The whole universe, Paul says, is screaming out like that- “longing for the revealing of the sons of God” (Rom8.19) Yes, the creation ‘waits’ patiently, but it’s a patience that screams along the way.

But its not just the creation screaming, Paul writes that “we ourselves, who have the first fruits of the Spirit, groan inwardly as we wait eagerly for adoption as sons, the redemption of our bodies” (rom8:23). ..


The Bible speaks, paradoxically, of our adoption in Christ as a past event but also as a future one. “we wait eagerly for adoption as sons,” Paul writes, and he tells us what that looks like: “the redemption of our bodies”. We legally belong to our father. But as long as our bodies are dying, as long as the universe is heaving in pain around us, it sure looks like we are orphans still. We know that we’re children by faith, not by sight.

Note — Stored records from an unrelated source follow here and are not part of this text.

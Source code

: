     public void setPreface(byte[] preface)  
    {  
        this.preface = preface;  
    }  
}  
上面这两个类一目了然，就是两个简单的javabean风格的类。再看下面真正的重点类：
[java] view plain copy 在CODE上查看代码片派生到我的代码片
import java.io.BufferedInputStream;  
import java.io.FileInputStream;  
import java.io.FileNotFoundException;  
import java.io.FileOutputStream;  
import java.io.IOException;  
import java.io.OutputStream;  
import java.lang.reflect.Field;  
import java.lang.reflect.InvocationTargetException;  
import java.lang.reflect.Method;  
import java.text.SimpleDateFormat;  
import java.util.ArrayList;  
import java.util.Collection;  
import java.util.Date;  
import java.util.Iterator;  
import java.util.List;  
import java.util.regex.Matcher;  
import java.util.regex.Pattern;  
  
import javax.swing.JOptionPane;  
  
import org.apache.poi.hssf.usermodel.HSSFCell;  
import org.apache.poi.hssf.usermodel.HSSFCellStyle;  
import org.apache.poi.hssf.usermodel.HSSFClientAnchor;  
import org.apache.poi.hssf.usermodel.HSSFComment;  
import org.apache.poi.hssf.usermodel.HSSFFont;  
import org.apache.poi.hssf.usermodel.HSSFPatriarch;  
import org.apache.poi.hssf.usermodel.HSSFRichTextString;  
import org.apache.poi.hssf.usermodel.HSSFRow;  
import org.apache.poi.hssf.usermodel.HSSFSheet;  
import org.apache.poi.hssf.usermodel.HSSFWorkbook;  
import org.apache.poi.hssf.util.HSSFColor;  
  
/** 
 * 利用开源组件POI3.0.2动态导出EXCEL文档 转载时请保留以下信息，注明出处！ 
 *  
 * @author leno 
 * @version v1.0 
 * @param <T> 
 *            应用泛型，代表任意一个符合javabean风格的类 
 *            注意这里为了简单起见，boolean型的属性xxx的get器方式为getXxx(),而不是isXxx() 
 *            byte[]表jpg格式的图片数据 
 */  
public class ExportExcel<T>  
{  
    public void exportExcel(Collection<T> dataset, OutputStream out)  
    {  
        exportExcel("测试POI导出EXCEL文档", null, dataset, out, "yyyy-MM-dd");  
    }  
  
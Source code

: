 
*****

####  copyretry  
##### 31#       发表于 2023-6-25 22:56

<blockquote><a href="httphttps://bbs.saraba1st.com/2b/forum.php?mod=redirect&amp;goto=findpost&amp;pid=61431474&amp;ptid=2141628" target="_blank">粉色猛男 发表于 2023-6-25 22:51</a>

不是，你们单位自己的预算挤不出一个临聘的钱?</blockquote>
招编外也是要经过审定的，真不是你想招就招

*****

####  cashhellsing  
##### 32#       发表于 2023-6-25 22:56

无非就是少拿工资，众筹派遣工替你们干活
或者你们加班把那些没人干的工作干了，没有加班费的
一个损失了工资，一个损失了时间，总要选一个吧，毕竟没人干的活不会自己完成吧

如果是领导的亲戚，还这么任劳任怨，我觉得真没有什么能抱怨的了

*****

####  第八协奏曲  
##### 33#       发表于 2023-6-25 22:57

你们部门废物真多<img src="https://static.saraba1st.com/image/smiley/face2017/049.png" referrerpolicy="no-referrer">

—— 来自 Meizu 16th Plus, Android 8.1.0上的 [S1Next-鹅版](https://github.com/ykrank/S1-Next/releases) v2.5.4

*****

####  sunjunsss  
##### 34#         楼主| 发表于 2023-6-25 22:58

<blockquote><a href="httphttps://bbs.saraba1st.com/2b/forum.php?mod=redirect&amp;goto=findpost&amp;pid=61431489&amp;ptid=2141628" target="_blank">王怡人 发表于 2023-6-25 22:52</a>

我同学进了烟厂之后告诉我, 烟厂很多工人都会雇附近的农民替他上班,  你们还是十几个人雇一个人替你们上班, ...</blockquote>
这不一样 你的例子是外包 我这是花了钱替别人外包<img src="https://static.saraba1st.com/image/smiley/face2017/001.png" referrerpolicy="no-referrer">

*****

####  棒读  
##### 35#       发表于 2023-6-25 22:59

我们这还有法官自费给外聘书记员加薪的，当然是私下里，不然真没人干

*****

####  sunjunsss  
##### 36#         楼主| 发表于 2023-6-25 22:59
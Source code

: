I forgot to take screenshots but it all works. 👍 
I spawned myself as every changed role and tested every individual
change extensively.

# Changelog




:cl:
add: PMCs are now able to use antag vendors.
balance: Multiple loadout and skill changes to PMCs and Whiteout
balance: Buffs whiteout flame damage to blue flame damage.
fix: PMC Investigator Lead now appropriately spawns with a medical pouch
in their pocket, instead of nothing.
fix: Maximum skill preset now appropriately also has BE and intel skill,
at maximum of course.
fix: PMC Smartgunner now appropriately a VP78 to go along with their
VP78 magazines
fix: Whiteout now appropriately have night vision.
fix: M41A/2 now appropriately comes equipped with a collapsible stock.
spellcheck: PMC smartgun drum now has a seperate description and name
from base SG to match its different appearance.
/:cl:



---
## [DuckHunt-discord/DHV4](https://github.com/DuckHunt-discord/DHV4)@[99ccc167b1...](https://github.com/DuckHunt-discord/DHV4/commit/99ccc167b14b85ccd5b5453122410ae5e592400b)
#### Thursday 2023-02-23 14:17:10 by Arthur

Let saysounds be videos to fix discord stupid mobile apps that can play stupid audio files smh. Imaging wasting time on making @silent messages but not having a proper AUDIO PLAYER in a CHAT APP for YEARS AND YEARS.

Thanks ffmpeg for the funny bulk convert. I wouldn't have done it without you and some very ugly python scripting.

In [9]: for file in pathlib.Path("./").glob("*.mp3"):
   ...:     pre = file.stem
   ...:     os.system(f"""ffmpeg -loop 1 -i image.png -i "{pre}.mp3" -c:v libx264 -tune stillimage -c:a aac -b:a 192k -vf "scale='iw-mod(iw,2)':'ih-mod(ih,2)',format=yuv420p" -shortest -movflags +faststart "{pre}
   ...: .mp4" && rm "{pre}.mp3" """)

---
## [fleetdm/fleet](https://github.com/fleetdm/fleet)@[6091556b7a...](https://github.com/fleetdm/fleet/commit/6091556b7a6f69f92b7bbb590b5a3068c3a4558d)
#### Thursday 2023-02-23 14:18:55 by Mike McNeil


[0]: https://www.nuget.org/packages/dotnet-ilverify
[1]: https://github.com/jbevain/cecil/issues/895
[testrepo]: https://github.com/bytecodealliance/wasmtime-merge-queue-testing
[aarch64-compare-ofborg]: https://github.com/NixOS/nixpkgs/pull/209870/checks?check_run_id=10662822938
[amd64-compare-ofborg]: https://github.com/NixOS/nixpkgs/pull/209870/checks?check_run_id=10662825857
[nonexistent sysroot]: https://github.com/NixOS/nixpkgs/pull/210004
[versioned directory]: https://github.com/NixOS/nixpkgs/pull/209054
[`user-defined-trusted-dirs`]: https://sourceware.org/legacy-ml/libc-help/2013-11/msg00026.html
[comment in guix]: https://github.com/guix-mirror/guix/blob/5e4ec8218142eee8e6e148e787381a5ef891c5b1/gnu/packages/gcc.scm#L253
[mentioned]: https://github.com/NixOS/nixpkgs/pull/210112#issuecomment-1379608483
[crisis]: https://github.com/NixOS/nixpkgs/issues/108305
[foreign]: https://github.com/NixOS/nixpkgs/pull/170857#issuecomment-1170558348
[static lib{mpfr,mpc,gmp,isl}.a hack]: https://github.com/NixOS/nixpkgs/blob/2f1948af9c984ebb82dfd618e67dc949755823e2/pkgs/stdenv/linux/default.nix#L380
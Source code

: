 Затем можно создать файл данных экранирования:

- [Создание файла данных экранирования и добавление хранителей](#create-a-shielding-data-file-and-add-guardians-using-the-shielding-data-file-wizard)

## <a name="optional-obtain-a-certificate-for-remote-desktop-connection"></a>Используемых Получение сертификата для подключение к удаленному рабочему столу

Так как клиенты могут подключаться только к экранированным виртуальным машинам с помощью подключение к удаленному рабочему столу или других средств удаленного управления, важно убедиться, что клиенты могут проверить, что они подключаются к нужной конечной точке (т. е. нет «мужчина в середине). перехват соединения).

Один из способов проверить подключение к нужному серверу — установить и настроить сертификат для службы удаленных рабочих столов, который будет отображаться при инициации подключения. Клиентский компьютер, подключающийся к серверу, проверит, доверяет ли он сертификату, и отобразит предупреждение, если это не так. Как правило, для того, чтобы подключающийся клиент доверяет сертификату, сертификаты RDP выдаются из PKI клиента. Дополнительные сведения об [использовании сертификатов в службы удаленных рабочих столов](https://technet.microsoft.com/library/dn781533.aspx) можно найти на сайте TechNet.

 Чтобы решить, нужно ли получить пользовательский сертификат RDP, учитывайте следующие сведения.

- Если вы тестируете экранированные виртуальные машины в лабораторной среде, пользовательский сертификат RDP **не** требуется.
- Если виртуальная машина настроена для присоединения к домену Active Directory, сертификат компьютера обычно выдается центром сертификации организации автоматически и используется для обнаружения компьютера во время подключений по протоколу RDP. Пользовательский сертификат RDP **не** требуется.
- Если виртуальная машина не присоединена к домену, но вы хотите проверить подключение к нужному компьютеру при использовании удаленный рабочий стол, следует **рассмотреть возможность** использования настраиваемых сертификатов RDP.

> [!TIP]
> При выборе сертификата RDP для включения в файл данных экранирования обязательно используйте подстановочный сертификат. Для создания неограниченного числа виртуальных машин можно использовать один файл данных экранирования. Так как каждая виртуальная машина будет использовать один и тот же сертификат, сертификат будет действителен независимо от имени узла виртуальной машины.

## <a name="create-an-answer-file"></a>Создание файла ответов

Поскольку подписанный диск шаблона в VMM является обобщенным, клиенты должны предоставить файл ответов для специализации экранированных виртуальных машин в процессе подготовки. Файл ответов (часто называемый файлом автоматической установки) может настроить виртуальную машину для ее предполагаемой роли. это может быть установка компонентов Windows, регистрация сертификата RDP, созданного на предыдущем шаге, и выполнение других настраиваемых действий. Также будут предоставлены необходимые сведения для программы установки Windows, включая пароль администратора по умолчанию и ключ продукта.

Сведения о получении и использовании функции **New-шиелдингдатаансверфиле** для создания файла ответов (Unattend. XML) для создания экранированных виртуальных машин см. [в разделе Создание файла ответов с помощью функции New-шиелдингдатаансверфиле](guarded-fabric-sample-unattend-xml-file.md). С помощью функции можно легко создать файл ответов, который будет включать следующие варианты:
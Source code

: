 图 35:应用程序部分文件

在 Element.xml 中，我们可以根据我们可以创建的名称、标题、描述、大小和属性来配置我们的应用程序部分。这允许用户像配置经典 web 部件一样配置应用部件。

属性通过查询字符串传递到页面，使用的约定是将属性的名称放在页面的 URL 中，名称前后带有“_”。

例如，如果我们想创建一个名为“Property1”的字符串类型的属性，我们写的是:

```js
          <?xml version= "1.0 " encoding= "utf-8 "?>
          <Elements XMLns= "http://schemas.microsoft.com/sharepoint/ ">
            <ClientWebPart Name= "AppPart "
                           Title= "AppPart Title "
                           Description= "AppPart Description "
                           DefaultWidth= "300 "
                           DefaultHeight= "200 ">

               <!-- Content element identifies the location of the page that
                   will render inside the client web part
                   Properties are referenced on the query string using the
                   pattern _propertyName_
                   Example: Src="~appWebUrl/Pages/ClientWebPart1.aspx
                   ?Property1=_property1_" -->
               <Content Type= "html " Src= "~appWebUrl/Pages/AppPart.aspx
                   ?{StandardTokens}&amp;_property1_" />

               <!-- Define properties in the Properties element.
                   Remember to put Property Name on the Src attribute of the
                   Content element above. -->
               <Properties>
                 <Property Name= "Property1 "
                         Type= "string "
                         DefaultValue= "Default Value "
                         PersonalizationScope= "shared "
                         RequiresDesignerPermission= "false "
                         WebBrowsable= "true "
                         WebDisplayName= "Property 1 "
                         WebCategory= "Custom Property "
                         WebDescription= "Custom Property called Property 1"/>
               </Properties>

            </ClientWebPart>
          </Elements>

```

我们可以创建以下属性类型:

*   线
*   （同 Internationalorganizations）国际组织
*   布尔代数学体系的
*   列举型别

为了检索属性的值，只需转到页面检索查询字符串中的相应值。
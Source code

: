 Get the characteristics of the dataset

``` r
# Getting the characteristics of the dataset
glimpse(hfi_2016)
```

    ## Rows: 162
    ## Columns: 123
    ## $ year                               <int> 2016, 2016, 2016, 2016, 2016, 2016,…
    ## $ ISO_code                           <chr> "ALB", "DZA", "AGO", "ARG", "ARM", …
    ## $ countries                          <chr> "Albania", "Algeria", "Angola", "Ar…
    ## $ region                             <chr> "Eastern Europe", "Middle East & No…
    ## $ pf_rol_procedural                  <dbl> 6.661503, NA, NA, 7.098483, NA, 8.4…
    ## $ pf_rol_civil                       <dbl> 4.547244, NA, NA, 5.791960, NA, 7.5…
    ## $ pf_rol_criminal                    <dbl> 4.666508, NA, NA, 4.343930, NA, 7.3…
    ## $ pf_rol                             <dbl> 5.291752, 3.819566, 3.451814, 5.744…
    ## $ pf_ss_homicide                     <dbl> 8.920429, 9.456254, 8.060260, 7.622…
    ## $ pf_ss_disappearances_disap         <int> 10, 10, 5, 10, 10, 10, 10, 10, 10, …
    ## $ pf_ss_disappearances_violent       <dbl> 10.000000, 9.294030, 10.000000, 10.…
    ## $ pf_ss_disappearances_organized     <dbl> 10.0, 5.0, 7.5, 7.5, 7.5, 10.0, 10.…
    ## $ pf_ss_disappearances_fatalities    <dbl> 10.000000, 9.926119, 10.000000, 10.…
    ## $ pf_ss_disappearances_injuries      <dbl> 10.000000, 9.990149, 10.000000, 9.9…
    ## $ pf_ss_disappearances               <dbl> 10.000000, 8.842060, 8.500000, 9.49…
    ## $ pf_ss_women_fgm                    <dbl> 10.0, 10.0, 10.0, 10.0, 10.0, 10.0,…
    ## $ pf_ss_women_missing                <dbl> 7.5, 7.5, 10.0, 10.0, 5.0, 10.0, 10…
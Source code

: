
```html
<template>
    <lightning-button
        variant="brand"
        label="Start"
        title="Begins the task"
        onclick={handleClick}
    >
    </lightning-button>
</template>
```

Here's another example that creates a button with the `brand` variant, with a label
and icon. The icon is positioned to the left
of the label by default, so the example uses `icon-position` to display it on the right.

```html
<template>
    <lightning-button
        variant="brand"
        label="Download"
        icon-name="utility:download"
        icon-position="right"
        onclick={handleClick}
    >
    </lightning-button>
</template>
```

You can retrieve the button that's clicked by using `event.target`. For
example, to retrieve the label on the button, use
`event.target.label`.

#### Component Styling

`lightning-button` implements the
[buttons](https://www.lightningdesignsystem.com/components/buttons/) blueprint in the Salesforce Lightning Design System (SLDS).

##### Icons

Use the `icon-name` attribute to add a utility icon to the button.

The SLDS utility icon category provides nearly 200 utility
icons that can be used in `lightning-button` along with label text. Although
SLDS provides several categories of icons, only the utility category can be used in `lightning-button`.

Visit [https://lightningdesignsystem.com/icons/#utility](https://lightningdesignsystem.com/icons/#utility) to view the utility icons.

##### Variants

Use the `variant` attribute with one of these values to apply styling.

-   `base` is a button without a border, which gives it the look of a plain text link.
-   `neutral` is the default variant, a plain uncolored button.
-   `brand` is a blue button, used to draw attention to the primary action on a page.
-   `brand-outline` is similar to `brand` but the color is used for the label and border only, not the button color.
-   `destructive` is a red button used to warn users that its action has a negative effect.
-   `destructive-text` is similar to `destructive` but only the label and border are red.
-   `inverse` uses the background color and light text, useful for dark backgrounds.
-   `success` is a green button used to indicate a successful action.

I want to see that orphanage one more time. When the boys are older, maybe twelve or fourteen, I plan to make the trip again, with them. I want them to see, to feel where they came form…I’m sure their eyes will widen as we walk up those creaking steps into that horror movie-looking front door. They’ll probably go limp inside, just like I did, when they see all those abandoned toddlers peering out from the corners of the doors inside…I am not sure what they will think of the orphanage. But I’m quite sure they won’t call it home.



2 comments:

Diane said...

Katie, if there is anyway, I encourage you guys to go to Together for Adoption, this fall, it is in Phoenix. It is life changing and so encouraging. I loved Russell Moore's book and we are now starting an Orphan Care Ministry at Grace!!! God is moving! We are praying for you!!

erin said...

Oh I love love love this. Thanks for posting it!